What the task asks: Print the listing below from its opening line through the line holding "## Project: _onap/so_", both ends included.

Records for the task:
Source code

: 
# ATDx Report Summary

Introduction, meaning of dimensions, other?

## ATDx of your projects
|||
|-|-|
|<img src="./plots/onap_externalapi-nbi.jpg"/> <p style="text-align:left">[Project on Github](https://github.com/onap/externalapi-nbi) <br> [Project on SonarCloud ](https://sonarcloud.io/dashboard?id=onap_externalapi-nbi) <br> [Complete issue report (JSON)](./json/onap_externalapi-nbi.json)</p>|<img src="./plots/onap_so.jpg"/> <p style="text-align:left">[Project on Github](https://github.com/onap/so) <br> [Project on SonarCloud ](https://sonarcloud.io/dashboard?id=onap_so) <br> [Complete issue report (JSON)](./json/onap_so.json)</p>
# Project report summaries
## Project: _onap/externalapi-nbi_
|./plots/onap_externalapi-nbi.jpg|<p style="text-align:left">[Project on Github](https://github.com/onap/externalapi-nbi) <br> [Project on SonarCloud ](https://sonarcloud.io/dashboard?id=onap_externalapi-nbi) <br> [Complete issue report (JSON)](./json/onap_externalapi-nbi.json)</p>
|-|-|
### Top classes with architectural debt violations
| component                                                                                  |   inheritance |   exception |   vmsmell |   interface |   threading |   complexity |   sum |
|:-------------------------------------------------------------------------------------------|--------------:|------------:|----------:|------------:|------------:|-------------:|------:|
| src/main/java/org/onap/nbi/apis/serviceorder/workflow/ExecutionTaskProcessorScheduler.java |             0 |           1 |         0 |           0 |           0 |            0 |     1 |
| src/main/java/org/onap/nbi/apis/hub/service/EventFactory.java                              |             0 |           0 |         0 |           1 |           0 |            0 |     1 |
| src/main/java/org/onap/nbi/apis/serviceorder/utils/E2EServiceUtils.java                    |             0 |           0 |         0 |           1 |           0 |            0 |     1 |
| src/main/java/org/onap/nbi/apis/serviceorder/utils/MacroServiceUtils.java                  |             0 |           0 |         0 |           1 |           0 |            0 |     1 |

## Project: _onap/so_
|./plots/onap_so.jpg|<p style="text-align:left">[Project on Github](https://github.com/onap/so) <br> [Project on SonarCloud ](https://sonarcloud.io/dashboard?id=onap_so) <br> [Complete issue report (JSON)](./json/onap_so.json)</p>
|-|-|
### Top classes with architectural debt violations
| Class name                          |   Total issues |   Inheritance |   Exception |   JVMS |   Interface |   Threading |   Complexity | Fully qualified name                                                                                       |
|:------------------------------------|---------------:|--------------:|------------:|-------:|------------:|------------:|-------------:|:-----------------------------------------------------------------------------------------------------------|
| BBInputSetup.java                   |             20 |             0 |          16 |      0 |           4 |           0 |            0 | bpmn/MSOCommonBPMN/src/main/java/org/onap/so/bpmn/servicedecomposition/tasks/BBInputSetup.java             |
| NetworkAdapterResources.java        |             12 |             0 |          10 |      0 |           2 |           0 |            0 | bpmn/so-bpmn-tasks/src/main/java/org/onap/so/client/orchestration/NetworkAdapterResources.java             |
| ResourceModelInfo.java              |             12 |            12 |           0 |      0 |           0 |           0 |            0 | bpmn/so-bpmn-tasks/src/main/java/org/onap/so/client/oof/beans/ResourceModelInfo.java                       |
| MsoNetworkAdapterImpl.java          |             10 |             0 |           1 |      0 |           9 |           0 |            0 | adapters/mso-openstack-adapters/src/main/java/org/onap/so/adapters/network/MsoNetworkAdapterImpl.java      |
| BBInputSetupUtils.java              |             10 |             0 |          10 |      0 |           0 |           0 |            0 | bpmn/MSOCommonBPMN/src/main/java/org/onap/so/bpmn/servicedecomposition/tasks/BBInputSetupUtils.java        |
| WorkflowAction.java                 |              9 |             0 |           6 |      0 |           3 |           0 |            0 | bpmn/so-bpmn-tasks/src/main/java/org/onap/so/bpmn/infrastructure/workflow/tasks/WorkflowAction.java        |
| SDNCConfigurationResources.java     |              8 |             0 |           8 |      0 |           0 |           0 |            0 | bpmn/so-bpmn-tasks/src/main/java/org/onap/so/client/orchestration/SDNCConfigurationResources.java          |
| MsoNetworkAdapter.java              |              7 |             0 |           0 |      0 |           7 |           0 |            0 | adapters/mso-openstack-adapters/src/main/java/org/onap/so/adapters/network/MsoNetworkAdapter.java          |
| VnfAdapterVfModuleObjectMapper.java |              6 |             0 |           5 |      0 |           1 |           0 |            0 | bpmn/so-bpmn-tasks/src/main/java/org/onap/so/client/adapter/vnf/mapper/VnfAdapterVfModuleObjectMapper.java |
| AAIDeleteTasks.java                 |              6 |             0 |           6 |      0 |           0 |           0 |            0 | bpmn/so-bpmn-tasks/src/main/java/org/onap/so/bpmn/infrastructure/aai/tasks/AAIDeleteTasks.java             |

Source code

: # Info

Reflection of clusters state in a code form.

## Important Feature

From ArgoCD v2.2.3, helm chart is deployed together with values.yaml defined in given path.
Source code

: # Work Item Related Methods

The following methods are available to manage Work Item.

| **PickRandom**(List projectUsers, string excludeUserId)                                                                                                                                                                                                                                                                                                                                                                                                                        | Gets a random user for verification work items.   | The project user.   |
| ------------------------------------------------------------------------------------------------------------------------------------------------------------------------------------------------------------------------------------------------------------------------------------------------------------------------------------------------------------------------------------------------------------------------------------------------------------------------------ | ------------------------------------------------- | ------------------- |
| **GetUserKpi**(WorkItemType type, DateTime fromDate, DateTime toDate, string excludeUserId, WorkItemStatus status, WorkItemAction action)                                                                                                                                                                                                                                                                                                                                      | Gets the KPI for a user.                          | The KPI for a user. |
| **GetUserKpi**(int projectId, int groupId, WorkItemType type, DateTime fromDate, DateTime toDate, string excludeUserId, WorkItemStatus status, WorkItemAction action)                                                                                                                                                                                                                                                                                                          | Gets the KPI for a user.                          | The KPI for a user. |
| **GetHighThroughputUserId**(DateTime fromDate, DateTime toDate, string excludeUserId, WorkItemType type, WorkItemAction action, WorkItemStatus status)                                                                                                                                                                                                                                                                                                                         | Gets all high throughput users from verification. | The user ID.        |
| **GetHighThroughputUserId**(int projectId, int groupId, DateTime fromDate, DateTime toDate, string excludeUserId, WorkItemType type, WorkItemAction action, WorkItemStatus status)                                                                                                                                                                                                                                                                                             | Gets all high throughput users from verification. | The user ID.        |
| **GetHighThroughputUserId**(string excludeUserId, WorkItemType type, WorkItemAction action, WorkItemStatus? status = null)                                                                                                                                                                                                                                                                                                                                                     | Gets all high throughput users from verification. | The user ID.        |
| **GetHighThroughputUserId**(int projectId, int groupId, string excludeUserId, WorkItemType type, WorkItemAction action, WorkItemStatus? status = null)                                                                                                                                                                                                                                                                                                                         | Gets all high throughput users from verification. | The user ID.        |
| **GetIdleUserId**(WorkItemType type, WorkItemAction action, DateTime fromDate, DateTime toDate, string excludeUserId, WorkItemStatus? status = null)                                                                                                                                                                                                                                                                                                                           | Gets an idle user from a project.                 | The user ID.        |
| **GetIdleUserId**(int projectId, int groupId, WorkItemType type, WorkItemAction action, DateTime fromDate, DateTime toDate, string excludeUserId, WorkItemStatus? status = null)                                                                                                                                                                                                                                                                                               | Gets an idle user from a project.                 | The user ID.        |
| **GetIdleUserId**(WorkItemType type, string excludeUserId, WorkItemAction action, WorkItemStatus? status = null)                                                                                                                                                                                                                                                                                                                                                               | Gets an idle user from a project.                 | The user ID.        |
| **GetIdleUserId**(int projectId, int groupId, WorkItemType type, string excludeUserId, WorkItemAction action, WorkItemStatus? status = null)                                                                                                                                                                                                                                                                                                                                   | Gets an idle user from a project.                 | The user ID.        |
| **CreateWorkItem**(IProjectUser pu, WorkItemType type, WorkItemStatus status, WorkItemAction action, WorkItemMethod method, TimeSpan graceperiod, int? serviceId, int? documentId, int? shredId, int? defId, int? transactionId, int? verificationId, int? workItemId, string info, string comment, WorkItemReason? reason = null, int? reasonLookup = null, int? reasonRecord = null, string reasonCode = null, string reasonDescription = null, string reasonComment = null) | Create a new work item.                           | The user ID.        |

Task result:
Source code

: 
# ATDx Report Summary

Introduction, meaning of dimensions, other?

## ATDx of your projects
|||
|-|-|
|<img src="./plots/onap_externalapi-nbi.jpg"/> <p style="text-align:left">[Project on Github](https://github.com/onap/externalapi-nbi) <br> [Project on SonarCloud ](https://sonarcloud.io/dashboard?id=onap_externalapi-nbi) <br> [Complete issue report (JSON)](./json/onap_externalapi-nbi.json)</p>|<img src="./plots/onap_so.jpg"/> <p style="text-align:left">[Project on Github](https://github.com/onap/so) <br> [Project on SonarCloud ](https://sonarcloud.io/dashboard?id=onap_so) <br> [Complete issue report (JSON)](./json/onap_so.json)</p>
# Project report summaries
## Project: _onap/externalapi-nbi_
|./plots/onap_externalapi-nbi.jpg|<p style="text-align:left">[Project on Github](https://github.com/onap/externalapi-nbi) <br> [Project on SonarCloud ](https://sonarcloud.io/dashboard?id=onap_externalapi-nbi) <br> [Complete issue report (JSON)](./json/onap_externalapi-nbi.json)</p>
|-|-|
### Top classes with architectural debt violations
| component                                                                                  |   inheritance |   exception |   vmsmell |   interface |   threading |   complexity |   sum |
|:-------------------------------------------------------------------------------------------|--------------:|------------:|----------:|------------:|------------:|-------------:|------:|
| src/main/java/org/onap/nbi/apis/serviceorder/workflow/ExecutionTaskProcessorScheduler.java |             0 |           1 |         0 |           0 |           0 |            0 |     1 |
| src/main/java/org/onap/nbi/apis/hub/service/EventFactory.java                              |             0 |           0 |         0 |           1 |           0 |            0 |     1 |
| src/main/java/org/onap/nbi/apis/serviceorder/utils/E2EServiceUtils.java                    |             0 |           0 |         0 |           1 |           0 |            0 |     1 |
| src/main/java/org/onap/nbi/apis/serviceorder/utils/MacroServiceUtils.java                  |             0 |           0 |         0 |           1 |           0 |            0 |     1 |

## Project: _onap/so_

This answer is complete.